Non-Subscriber Extract
Broadening the horizon: battlefield broadband
By Adam Baddeley
28 April 2008
The performance of C4ISR systems is dependent on the dissemination of large volumes of time-critical information and data to and from mobile warfighters at every echelon of command - from the vehicle command post at the front line through to static headquarters.
Despite the splash that satellite communications have made in tactical networks - linking distributed and isolated users - their limited availability, throughput relative to ground-based high-capacity links and expense mean that terrestrial high-capacity line-of-sight (HCLOS) communications as wide-area systems (WAS) will remain the key bearer of the vast majority of network-centric operations.
Where the HCLOS trunk links end - typically at the brigade level - has traditionally been the cut-off where data throughput has dropped off, as the transport layer becomes dependent solely on combat net radios (CNR). Military requirements now call for low-latency C4ISR (command, control, communications, computers, intelligence, surveillance and reconnissance) information - including streaming video - down to the company and platoon level, something conventional WASs even in their more mobile form cannot provide.
Demand for capability has seen the growth of a new class of radio: the high-capacity wideband networking radio (WBNR), which is capable of supplying hundreds of kilobits of throughput indirectly between command centres via ad hoc networked links, hosted by other battlefield platforms.
Additionally, defence ministries and industry are evaluating the applicability of commercial off-the-shelf (COTS) technologies - beyond the ubiquitous Internet Protocol (IP) - to establish which standards and protocols can be used and adapted to ensure reliance and robustness.
In 2003 communications during the US Army's advance on Baghdad were strained and at times broke down because the Cold War-era mobile subscriber equipment (MSE), first fielded in 1988, could not keep pace with rapidly moving manoeuvre forces.
Its replacement, the Warfighter Information Network - Tactical (WIN-T), which predated Operation 'Iraqi Freedom', was conceived to provide high-capacity WAS services to and from mobile platforms while keeping pace with manoeuvre forces.
However, WIN-T was not then ready to meet demand for improved communications for ongoing operations in Iraq in 2003.
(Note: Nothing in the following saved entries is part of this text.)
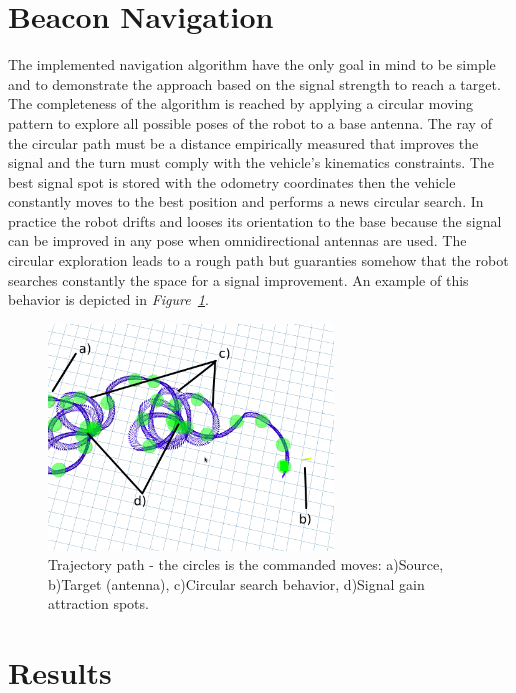 \documentclass[11pt,a4paper,oneside,twocolumn]{article}
\newcommand{\fig}[1]{\textit{Figure~\ref{#1}}}
\begin{document}
\section{Beacon Navigation}

The implemented navigation algorithm have the only goal in mind to be simple and
to demonstrate the approach based on the signal strength to reach a target.
The completeness of the algorithm is reached by applying a circular moving
pattern to explore all possible poses of the robot to a base antenna. The ray of
the circular path must be a distance empirically measured that improves the
signal and the turn must comply with the vehicle's kinematics constraints.
The best signal spot is stored with the odometry coordinates then the vehicle
constantly moves to the best position and performs a news circular search. In
practice the robot drifts and looses its orientation to the base because the
signal can be improved in any pose when omnidirectional antennas are used. The
circular exploration leads to a rough path but guaranties somehow that the robot
searches constantly the space for a signal improvement. An example of this
behavior is depicted in \fig{fig:path}.

\begin{figure}[ht]
	\begin{minipage}[b]{1\linewidth}
	    \centering
	    \includegraphics[width=\textwidth,height=6cm]{beacon.png}
	 	\caption{Trajectory path - the circles is the commanded moves: a)Source, 
	 	b)Target (antenna), c)Circular search behavior, d)Signal gain attraction spots.}
	 	\label{fig:path}
	\end{minipage}
\end{figure}

\section{Results}
\end{document}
In response, the US deployed the Joint Network Node (JNN) from 2004, designed to provide a COTS-based stopgap solution for more mobile communications, offering broadband on the halt with considerable success. In 2007 a more incremental - pay as you go - approach was adopted for WIN-T, breaking it down into four increments and subsuming the capital investment in JNN, redesignating it WIN-T Increment 1.